Mark Nohra
- Born:: October 23, 1973 (age 51) Beirut, Lebanon

Career information
- Position(s): Running back
- College: University of British Columbia
- CFL draft: 1997, round: 4 / Pick 28

Career history

As player
- 1998–1999: BC Lions
- 2000–2001: Edmonton Eskimos
- 2001: Scottish Claymores
- 2002: Ottawa Renegades
- 2003–2004: BC Lions
- 2006: BC Lions

Career highlights and awards
- Hec Crighton Trophy (1997);

= Mark Nohra =

Lebanese gridiron football player (born 1973)

Mark Nohra (born October 23, 1973) is a former running back and fullback with the Canadian Football League (CFL)'s B.C. Lions.

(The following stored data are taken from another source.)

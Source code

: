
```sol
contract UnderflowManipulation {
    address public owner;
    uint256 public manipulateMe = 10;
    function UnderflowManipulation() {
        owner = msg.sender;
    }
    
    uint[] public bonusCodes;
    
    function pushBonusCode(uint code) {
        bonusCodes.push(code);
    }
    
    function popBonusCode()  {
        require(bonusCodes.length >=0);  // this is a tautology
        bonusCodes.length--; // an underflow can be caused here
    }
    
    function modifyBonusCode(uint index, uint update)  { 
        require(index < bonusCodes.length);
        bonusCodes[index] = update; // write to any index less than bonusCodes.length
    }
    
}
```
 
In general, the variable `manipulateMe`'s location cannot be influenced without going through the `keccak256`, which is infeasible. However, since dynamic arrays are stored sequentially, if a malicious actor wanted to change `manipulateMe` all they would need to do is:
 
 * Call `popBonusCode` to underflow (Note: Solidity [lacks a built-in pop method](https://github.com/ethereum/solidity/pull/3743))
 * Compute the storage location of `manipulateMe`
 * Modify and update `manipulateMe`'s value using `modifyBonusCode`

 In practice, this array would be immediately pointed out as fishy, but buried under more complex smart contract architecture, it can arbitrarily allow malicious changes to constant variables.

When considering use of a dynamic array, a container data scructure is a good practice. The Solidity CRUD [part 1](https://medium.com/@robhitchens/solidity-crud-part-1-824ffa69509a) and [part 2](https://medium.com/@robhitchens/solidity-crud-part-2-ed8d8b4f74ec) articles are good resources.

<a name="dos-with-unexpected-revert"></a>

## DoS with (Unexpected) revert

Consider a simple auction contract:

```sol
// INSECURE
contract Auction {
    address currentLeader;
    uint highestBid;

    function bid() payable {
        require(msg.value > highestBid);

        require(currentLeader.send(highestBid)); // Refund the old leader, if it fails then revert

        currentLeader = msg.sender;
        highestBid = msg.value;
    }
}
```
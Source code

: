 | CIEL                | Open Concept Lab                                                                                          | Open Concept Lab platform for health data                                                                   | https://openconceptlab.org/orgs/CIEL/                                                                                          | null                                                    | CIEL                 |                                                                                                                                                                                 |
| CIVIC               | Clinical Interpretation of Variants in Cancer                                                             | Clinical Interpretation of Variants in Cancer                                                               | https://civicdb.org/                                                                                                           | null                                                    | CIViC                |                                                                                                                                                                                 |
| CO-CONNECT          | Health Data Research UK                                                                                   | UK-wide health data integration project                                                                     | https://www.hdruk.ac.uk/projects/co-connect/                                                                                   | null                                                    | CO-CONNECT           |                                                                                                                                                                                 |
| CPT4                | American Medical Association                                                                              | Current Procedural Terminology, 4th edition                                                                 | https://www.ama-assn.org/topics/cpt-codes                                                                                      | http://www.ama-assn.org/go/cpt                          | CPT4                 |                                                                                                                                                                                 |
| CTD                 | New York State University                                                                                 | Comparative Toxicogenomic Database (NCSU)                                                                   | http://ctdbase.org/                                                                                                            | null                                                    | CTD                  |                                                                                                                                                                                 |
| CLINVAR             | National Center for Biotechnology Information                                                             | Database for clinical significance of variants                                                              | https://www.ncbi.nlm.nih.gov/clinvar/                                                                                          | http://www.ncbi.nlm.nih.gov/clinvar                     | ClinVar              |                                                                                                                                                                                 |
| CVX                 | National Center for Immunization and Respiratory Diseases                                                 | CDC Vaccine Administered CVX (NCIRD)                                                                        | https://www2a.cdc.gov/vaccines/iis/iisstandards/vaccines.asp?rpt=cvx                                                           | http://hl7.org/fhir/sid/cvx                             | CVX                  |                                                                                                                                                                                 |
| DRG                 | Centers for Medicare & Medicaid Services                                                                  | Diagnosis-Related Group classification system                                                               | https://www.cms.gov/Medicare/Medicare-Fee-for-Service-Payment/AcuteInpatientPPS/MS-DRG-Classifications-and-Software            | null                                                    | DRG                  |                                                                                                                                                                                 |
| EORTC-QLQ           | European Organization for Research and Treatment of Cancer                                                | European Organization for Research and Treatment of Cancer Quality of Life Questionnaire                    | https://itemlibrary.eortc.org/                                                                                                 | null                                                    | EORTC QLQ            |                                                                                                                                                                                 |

He attended the University of British Columbia and is 5 feet 11 inches tall and 228 lbs. He has spent 8 years in the CFL with 3 teams. He was drafted by the Hamilton Tiger-Cats in 1997 (4th round, 28th overall) and signed by the Buffalo Bills of the National Football League in 1998. The Bills released him at the end of training camp and Nohra was signed by the Lions in September 1998. He played a combined 17 games from 1998 to 1999 with B.C. From 2000 to 2001, he had his most successful years with the Edmonton Eskimos. In 2000, he was 9th in the CFL with a career-high 760 yards gained. That year, he also had a career-high 5 touchdowns. Nohra led Edmonton with 666 yards after playing 2 games in NFL Europe with the Scottish Claymores in 2001. That was after he was sent to NFL Europe by the Atlanta Falcons. The Ottawa Renegades signed him for the 2002 season where he played 14 games and had his last touchdown. In June 2003, he was signed to his second stint with the Lions. He played 9 games in 2003, 2 in 2004, none in 2005 and 13 in 2006. Nohra was injured when the Lions won the 2006 Grey Cup Nohra was released by the B.C. Lions after having knee surgery in 2007.

Before Mark Nohra went pro he played for the UBC Thunderbirds. November 1997 Mark Nohra has one of UBC's best-ever seasons. This season he is selected an All-Canadian, the CIS's outstanding football player and winner of the Hec Crighton Trophy, leads UBC to a Vanier Cup championship and is game co- MVP, sets three UBC season rushing records, wins the Bobby Gaul Award and receives an invitation to the camp of the Buffalo Bills. Mark Nohra was the first Thunderbird to ever win the Vanier Cup and Hec Crighton Trophy in the same year.